**Required work**. Return the records below exactly; pictures stay out.

==== Supplied material

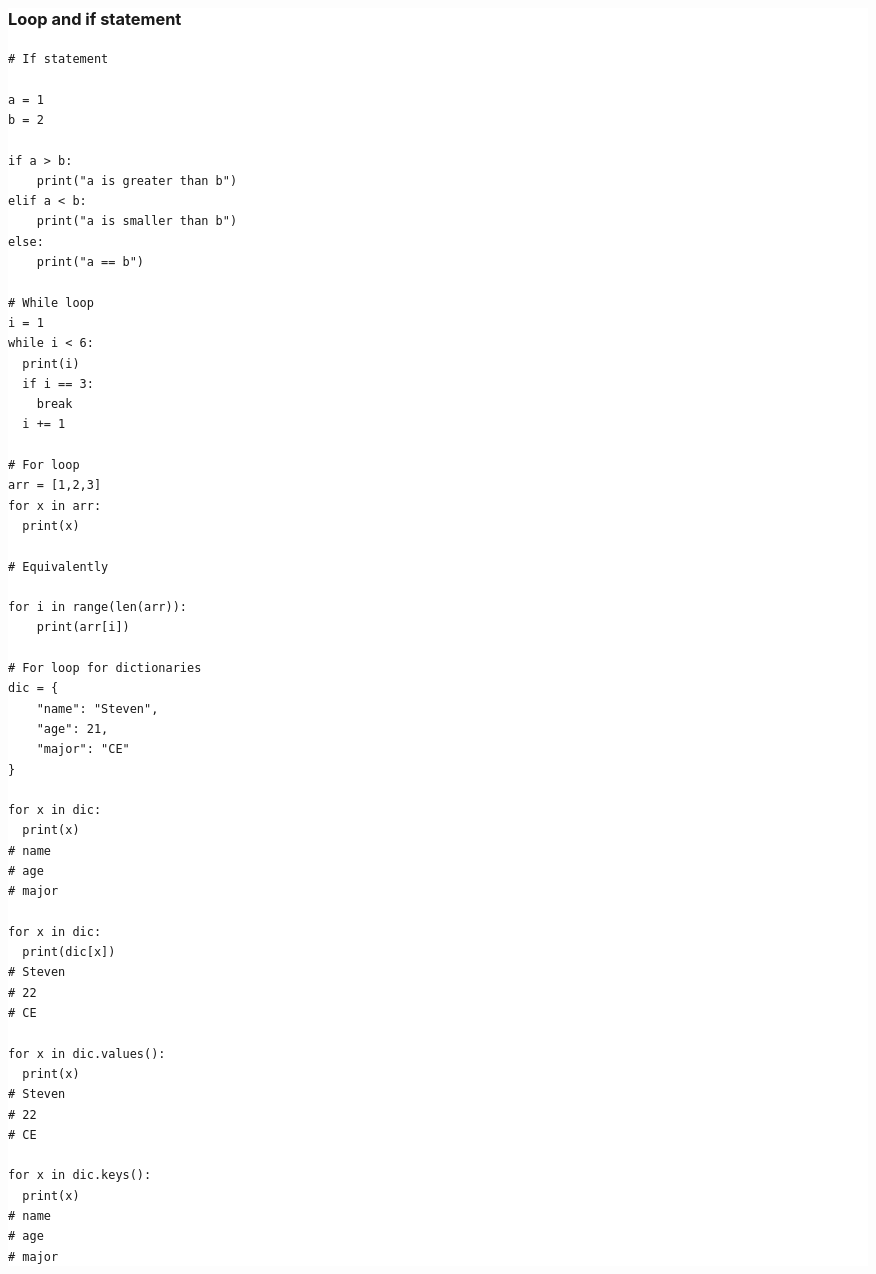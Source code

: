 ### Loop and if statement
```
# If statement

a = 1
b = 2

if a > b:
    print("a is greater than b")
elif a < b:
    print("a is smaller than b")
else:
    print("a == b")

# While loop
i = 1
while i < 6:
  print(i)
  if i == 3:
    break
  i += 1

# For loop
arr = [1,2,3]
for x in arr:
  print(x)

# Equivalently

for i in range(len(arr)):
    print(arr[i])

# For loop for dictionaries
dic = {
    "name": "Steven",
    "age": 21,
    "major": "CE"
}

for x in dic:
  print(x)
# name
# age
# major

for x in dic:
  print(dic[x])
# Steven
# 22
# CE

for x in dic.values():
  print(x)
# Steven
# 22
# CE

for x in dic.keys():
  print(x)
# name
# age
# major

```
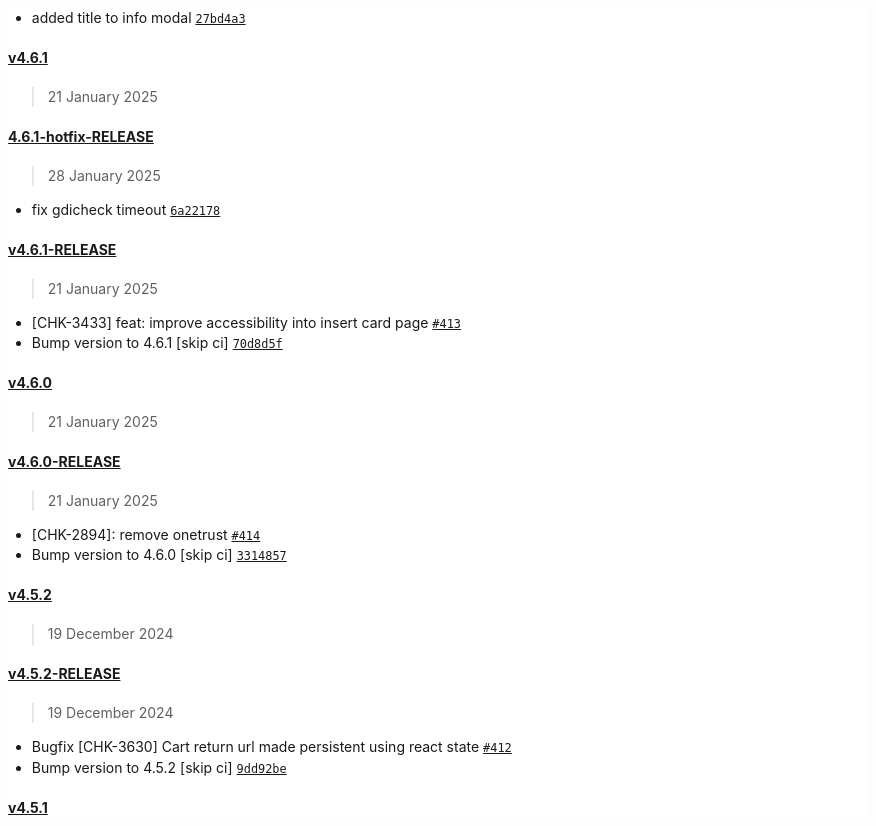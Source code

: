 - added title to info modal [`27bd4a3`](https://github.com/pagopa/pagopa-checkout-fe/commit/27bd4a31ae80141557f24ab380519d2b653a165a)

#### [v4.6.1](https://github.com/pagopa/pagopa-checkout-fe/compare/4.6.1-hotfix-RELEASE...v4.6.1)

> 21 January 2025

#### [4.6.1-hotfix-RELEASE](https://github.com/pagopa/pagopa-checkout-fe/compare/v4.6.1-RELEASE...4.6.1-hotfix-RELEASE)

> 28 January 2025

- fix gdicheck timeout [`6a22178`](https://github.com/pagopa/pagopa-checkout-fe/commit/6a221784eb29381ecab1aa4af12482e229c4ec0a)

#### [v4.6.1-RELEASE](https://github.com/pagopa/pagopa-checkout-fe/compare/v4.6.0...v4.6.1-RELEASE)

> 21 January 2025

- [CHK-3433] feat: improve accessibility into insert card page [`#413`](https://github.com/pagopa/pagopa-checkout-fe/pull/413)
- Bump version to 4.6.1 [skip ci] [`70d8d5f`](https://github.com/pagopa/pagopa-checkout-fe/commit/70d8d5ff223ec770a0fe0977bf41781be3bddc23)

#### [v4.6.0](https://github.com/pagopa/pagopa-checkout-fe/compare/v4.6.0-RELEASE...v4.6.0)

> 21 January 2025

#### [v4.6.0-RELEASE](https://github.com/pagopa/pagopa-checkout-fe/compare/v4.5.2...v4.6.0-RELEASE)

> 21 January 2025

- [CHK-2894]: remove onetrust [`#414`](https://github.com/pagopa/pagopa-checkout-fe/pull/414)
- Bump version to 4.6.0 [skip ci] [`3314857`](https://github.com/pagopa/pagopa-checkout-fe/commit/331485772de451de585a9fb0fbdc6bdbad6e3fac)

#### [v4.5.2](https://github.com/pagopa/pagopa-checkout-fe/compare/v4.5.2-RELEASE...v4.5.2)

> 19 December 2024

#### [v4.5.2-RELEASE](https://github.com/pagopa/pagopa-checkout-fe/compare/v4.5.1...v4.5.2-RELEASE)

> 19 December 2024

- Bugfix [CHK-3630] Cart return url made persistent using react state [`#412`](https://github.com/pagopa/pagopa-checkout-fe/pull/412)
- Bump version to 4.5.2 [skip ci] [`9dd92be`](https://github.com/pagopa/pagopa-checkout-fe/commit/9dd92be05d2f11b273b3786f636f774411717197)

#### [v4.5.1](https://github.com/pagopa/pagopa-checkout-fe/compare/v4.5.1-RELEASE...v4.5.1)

========

**Problem solution**.
Source code

: ### Loop and if statement
```
# If statement

a = 1
b = 2

if a > b:
    print("a is greater than b")
elif a < b:
    print("a is smaller than b")
else:
    print("a == b")

# While loop
i = 1
while i < 6:
  print(i)
  if i == 3:
    break
  i += 1

# For loop
arr = [1,2,3]
for x in arr:
  print(x)

# Equivalently

for i in range(len(arr)):
    print(arr[i])

# For loop for dictionaries
dic = {
    "name": "Steven",
    "age": 21,
    "major": "CE"
}

for x in dic:
  print(x)
# name
# age
# major

for x in dic:
  print(dic[x])
# Steven
# 22
# CE

for x in dic.values():
  print(x)
# Steven
# 22
# CE

for x in dic.keys():
  print(x)
# name
# age
# major

```
Source code

: - added title to info modal [`27bd4a3`](https://github.com/pagopa/pagopa-checkout-fe/commit/27bd4a31ae80141557f24ab380519d2b653a165a)

#### [v4.6.1](https://github.com/pagopa/pagopa-checkout-fe/compare/4.6.1-hotfix-RELEASE...v4.6.1)

> 21 January 2025

#### [4.6.1-hotfix-RELEASE](https://github.com/pagopa/pagopa-checkout-fe/compare/v4.6.1-RELEASE...4.6.1-hotfix-RELEASE)

> 28 January 2025

- fix gdicheck timeout [`6a22178`](https://github.com/pagopa/pagopa-checkout-fe/commit/6a221784eb29381ecab1aa4af12482e229c4ec0a)

#### [v4.6.1-RELEASE](https://github.com/pagopa/pagopa-checkout-fe/compare/v4.6.0...v4.6.1-RELEASE)

> 21 January 2025

- [CHK-3433] feat: improve accessibility into insert card page [`#413`](https://github.com/pagopa/pagopa-checkout-fe/pull/413)
- Bump version to 4.6.1 [skip ci] [`70d8d5f`](https://github.com/pagopa/pagopa-checkout-fe/commit/70d8d5ff223ec770a0fe0977bf41781be3bddc23)

#### [v4.6.0](https://github.com/pagopa/pagopa-checkout-fe/compare/v4.6.0-RELEASE...v4.6.0)

> 21 January 2025

#### [v4.6.0-RELEASE](https://github.com/pagopa/pagopa-checkout-fe/compare/v4.5.2...v4.6.0-RELEASE)

> 21 January 2025

- [CHK-2894]: remove onetrust [`#414`](https://github.com/pagopa/pagopa-checkout-fe/pull/414)
- Bump version to 4.6.0 [skip ci] [`3314857`](https://github.com/pagopa/pagopa-checkout-fe/commit/331485772de451de585a9fb0fbdc6bdbad6e3fac)

#### [v4.5.2](https://github.com/pagopa/pagopa-checkout-fe/compare/v4.5.2-RELEASE...v4.5.2)

> 19 December 2024

#### [v4.5.2-RELEASE](https://github.com/pagopa/pagopa-checkout-fe/compare/v4.5.1...v4.5.2-RELEASE)

> 19 December 2024

- Bugfix [CHK-3630] Cart return url made persistent using react state [`#412`](https://github.com/pagopa/pagopa-checkout-fe/pull/412)
- Bump version to 4.5.2 [skip ci] [`9dd92be`](https://github.com/pagopa/pagopa-checkout-fe/commit/9dd92be05d2f11b273b3786f636f774411717197)

#### [v4.5.1](https://github.com/pagopa/pagopa-checkout-fe/compare/v4.5.1-RELEASE...v4.5.1)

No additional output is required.